TASK PROMPT ▸ In the records that come next, find every line with "October". Return those lines.

*** Opening SOURCE MATERIAL ***

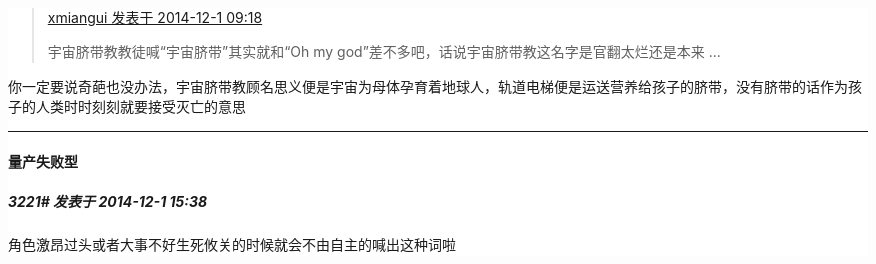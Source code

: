 <blockquote><a href="httphttps://bbs.saraba1st.com/2b/forum.php?mod=redirect&amp;goto=findpost&amp;pid=27367214&amp;ptid=1061969" target="_blank">xmiangui 发表于 2014-12-1 09:18</a>

宇宙脐带教教徒喊“宇宙脐带”其实就和“Oh my god”差不多吧，话说宇宙脐带教这名字是官翻太烂还是本来 ...</blockquote>
你一定要说奇葩也没办法，宇宙脐带教顾名思义便是宇宙为母体孕育着地球人，轨道电梯便是运送营养给孩子的脐带，没有脐带的话作为孩子的人类时时刻刻就要接受灭亡的意思

*****

####  量产失败型  
##### 3221#       发表于 2014-12-1 15:38

角色激昂过头或者大事不好生死攸关的时候就会不由自主的喊出这种词啦

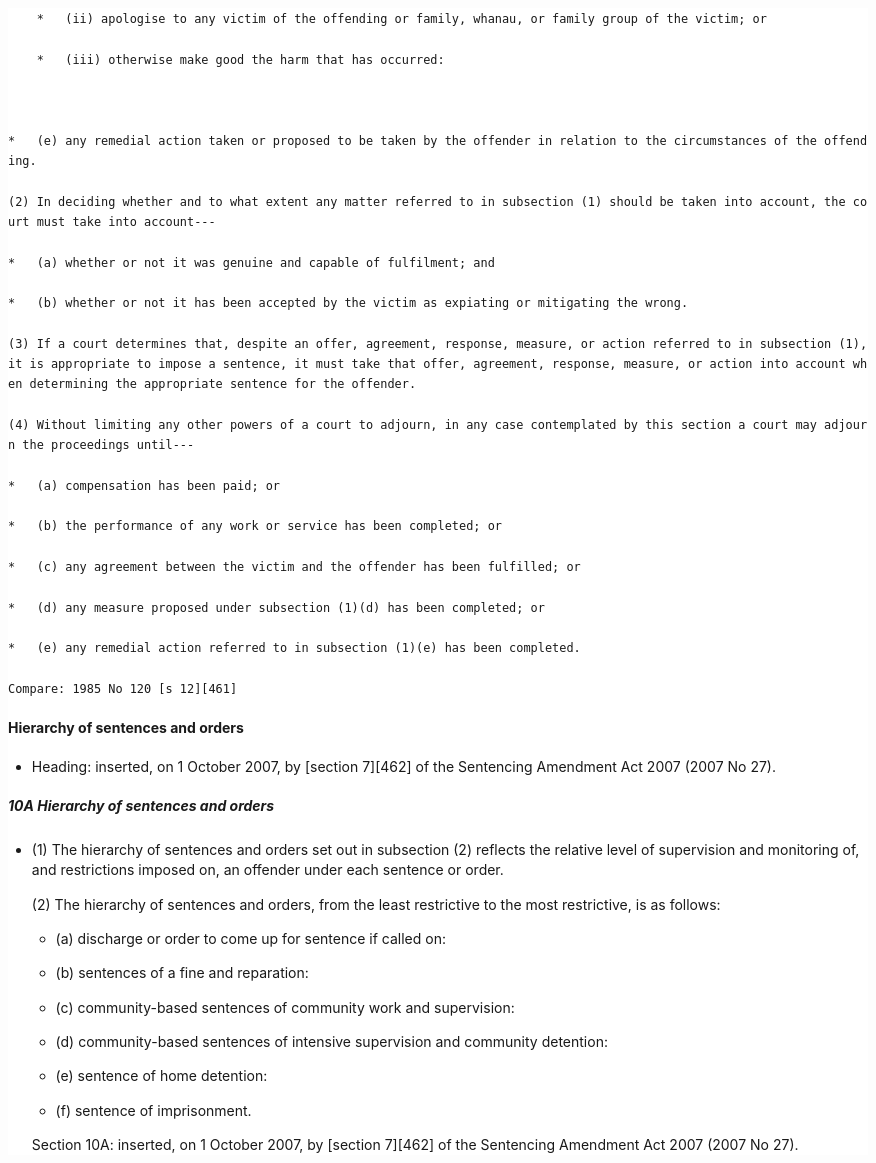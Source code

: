         *   (ii) apologise to any victim of the offending or family, whanau, or family group of the victim; or
        
        *   (iii) otherwise make good the harm that has occurred:
        
        
    
    *   (e) any remedial action taken or proposed to be taken by the offender in relation to the circumstances of the offending.
    
    (2) In deciding whether and to what extent any matter referred to in subsection (1) should be taken into account, the court must take into account---
        
    *   (a) whether or not it was genuine and capable of fulfilment; and
    
    *   (b) whether or not it has been accepted by the victim as expiating or mitigating the wrong.
    
    (3) If a court determines that, despite an offer, agreement, response, measure, or action referred to in subsection (1), it is appropriate to impose a sentence, it must take that offer, agreement, response, measure, or action into account when determining the appropriate sentence for the offender.
    
    (4) Without limiting any other powers of a court to adjourn, in any case contemplated by this section a court may adjourn the proceedings until---
        
    *   (a) compensation has been paid; or
    
    *   (b) the performance of any work or service has been completed; or
    
    *   (c) any agreement between the victim and the offender has been fulfilled; or
    
    *   (d) any measure proposed under subsection (1)(d) has been completed; or
    
    *   (e) any remedial action referred to in subsection (1)(e) has been completed.
    
    Compare: 1985 No 120 [s 12][461]

#### Hierarchy of sentences and orders
    
*   Heading: inserted, on 1 October 2007, by [section 7][462] of the Sentencing Amendment Act 2007 (2007 No 27).

##### 10A Hierarchy of sentences and orders
    
*   (1) The hierarchy of sentences and orders set out in subsection (2) reflects the relative level of supervision and monitoring of, and restrictions imposed on, an offender under each sentence or order.
    
    (2) The hierarchy of sentences and orders, from the least restrictive to the most restrictive, is as follows:
        
    *   (a) discharge or order to come up for sentence if called on:
    
    *   (b) sentences of a fine and reparation:
    
    *   (c) community-based sentences of community work and supervision:
    
    *   (d) community-based sentences of intensive supervision and community detention:
    
    *   (e) sentence of home detention:
    
    *   (f) sentence of imprisonment.
    
    Section 10A: inserted, on 1 October 2007, by [section 7][462] of the Sentencing Amendment Act 2007 (2007 No 27).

*** Closing SOURCE MATERIAL ***

YOUR RESPONSE ▸
*   Heading: inserted, on 1 October 2007, by [section 7][462] of the Sentencing Amendment Act 2007 (2007 No 27).
    Section 10A: inserted, on 1 October 2007, by [section 7][462] of the Sentencing Amendment Act 2007 (2007 No 27).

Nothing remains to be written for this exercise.